Beginning at the top of the data below, restate every line word for word until the line containing "## About our other products" has been included, and omit the pictures.
(Beginning of INFORMATION GIVEN)
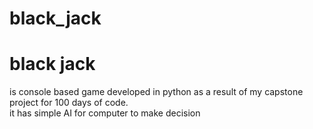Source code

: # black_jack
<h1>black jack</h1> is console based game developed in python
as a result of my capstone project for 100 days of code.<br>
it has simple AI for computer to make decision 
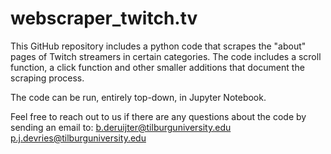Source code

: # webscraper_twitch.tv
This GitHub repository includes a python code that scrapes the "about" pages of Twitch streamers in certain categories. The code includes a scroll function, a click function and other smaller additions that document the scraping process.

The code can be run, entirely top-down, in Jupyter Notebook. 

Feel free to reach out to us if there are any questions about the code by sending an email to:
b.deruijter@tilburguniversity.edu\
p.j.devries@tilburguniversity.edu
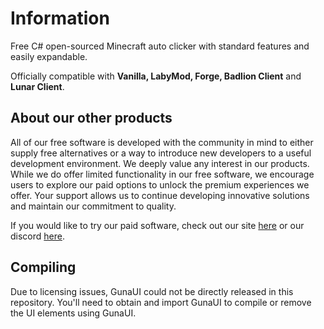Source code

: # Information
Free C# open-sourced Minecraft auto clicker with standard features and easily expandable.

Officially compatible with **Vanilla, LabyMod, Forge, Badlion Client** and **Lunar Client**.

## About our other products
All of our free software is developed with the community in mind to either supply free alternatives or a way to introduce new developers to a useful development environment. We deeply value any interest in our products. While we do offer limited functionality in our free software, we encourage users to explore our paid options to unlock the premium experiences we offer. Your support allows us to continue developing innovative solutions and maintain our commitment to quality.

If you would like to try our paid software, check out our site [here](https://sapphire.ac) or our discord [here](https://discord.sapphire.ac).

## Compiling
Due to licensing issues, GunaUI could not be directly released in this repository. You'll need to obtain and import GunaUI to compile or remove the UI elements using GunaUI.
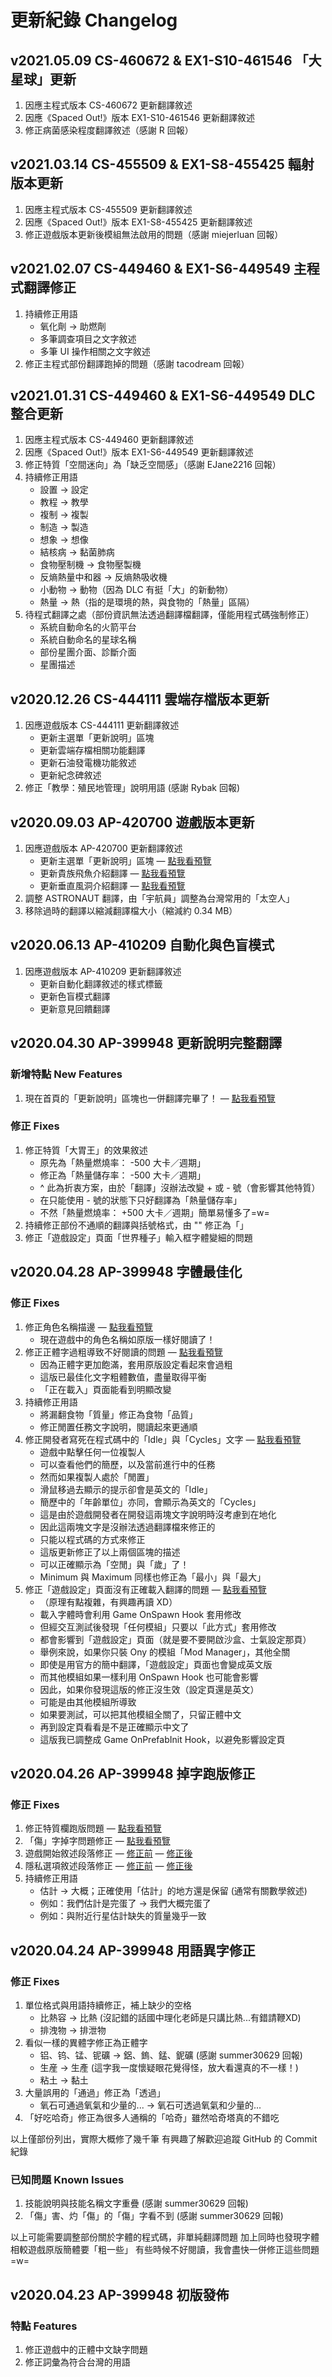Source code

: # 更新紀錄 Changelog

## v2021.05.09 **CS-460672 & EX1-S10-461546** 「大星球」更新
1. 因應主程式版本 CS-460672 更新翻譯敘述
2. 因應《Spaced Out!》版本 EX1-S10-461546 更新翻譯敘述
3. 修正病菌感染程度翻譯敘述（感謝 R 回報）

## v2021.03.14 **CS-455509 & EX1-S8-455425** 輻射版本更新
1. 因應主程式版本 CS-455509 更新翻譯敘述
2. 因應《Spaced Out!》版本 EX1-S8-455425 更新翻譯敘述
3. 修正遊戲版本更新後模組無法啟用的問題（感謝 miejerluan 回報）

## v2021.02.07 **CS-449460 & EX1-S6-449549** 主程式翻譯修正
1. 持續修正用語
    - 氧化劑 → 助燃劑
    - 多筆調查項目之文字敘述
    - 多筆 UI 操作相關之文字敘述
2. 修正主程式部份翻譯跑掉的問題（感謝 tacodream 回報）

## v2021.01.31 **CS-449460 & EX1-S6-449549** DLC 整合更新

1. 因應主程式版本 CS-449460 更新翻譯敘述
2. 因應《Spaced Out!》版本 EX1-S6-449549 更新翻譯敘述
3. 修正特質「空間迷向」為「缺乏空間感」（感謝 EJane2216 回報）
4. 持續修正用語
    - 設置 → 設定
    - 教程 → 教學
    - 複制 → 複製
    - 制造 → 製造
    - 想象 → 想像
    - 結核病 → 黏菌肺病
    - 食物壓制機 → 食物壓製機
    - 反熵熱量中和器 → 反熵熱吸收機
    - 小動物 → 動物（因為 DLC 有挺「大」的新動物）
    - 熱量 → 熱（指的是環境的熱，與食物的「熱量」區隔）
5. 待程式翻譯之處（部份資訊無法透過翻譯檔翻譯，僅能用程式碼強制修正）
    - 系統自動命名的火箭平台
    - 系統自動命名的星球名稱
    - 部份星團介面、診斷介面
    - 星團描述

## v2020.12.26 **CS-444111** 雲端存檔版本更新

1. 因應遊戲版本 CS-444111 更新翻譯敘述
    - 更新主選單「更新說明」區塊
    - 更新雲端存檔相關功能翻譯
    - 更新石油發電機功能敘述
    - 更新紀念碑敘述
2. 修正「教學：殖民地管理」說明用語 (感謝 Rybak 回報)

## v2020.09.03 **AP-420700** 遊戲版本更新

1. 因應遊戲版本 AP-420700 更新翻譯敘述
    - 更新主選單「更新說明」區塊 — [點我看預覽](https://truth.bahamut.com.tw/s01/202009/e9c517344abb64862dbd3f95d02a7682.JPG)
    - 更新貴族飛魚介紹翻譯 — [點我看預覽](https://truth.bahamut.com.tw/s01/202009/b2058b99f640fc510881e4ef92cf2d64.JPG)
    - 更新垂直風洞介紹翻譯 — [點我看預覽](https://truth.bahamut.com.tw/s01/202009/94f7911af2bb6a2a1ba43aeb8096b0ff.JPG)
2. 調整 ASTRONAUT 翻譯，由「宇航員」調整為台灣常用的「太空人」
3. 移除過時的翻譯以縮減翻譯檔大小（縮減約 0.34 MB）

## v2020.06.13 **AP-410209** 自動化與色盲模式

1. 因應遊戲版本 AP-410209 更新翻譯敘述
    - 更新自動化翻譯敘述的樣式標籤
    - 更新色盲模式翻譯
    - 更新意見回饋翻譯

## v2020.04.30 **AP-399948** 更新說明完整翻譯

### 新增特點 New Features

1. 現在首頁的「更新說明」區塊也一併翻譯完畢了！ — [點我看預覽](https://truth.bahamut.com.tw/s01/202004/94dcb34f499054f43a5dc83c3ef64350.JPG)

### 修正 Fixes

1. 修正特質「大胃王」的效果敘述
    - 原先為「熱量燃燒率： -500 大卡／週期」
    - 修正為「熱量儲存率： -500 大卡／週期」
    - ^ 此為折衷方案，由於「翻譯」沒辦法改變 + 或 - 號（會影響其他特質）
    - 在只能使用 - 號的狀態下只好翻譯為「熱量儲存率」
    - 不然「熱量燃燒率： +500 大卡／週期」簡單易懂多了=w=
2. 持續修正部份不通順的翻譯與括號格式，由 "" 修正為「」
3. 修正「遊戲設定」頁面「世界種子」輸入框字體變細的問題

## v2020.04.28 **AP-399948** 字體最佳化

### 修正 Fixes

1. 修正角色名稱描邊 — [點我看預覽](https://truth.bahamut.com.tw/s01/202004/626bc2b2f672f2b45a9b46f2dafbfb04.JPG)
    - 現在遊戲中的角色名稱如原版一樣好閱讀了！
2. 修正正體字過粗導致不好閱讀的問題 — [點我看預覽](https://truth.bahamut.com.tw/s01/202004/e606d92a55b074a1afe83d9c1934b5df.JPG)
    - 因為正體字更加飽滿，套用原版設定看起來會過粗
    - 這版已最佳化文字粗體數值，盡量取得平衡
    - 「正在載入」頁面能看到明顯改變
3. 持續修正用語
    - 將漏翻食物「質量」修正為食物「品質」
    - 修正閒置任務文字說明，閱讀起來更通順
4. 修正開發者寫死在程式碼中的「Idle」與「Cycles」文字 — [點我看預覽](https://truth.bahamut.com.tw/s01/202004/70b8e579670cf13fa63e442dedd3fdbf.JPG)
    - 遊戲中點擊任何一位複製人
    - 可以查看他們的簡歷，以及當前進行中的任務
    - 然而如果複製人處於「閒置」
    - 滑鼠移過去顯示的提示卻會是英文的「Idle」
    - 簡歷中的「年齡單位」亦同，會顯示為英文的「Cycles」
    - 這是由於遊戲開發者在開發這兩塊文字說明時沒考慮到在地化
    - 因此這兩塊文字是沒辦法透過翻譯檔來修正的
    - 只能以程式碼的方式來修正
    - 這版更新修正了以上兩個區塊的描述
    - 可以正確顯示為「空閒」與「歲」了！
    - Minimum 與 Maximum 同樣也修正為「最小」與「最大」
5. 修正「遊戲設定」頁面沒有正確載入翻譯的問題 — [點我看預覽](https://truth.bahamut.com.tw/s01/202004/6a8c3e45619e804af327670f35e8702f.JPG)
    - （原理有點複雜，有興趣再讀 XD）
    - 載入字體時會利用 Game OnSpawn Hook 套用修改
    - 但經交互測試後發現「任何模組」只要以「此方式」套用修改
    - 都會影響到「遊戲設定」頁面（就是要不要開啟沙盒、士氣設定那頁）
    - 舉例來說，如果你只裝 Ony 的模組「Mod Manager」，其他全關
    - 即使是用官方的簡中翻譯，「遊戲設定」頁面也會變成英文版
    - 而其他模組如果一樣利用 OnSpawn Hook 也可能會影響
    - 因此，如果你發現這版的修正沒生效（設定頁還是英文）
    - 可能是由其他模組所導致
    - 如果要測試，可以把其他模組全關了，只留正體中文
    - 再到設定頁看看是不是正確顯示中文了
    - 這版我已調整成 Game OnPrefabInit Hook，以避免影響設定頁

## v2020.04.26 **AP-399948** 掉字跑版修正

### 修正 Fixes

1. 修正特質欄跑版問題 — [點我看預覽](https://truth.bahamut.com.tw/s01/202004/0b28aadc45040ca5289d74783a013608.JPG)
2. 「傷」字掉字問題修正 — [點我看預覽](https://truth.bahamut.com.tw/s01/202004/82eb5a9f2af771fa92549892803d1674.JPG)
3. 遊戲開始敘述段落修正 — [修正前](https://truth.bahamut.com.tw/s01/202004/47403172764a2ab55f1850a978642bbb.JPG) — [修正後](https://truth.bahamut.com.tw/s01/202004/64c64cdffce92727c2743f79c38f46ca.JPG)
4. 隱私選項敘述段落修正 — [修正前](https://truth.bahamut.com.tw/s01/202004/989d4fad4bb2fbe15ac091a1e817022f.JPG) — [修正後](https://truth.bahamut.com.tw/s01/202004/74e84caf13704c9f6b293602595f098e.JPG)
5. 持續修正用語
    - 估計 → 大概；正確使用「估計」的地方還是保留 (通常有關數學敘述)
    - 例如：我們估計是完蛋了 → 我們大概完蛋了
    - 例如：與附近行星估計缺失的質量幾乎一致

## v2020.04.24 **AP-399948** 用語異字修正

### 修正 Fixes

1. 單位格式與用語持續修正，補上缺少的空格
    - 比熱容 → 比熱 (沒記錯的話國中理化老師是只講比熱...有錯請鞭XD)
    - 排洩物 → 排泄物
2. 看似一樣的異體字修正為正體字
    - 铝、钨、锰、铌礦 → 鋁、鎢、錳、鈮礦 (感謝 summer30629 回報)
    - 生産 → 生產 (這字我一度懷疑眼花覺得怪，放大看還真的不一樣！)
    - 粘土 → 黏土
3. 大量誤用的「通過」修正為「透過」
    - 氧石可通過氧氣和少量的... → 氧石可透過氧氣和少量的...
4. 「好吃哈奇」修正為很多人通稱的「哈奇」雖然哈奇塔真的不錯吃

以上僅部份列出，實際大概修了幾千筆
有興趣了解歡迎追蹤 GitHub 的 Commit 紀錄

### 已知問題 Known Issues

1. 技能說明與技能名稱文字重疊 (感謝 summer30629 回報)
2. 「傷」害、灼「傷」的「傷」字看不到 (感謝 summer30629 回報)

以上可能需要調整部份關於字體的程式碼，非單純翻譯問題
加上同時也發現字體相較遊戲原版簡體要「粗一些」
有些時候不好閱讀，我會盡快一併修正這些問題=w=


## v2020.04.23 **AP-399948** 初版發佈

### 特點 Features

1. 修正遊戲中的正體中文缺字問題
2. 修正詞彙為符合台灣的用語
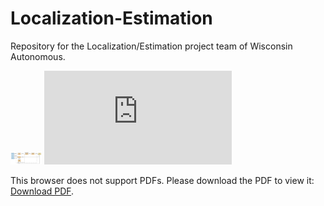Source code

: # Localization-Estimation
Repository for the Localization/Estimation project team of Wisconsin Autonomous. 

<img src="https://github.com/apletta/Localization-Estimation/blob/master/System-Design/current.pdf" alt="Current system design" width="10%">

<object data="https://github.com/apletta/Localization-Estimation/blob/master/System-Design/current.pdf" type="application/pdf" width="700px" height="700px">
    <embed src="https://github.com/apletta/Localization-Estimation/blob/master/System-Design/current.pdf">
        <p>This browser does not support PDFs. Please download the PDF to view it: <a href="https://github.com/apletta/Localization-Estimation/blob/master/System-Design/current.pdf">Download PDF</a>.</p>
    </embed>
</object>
(End of INFORMATION GIVEN)
> [EXERCISE RESULT]
Source code

: # black_jack
<h1>black jack</h1> is console based game developed in python
as a result of my capstone project for 100 days of code.<br>
it has simple AI for computer to make decision 
Source code

: # webscraper_twitch.tv
This GitHub repository includes a python code that scrapes the "about" pages of Twitch streamers in certain categories. The code includes a scroll function, a click function and other smaller additions that document the scraping process.

The code can be run, entirely top-down, in Jupyter Notebook. 

Feel free to reach out to us if there are any questions about the code by sending an email to:
b.deruijter@tilburguniversity.edu\
p.j.devries@tilburguniversity.edu
Source code

: # Information
Free C# open-sourced Minecraft auto clicker with standard features and easily expandable.

Officially compatible with **Vanilla, LabyMod, Forge, Badlion Client** and **Lunar Client**.

## About our other products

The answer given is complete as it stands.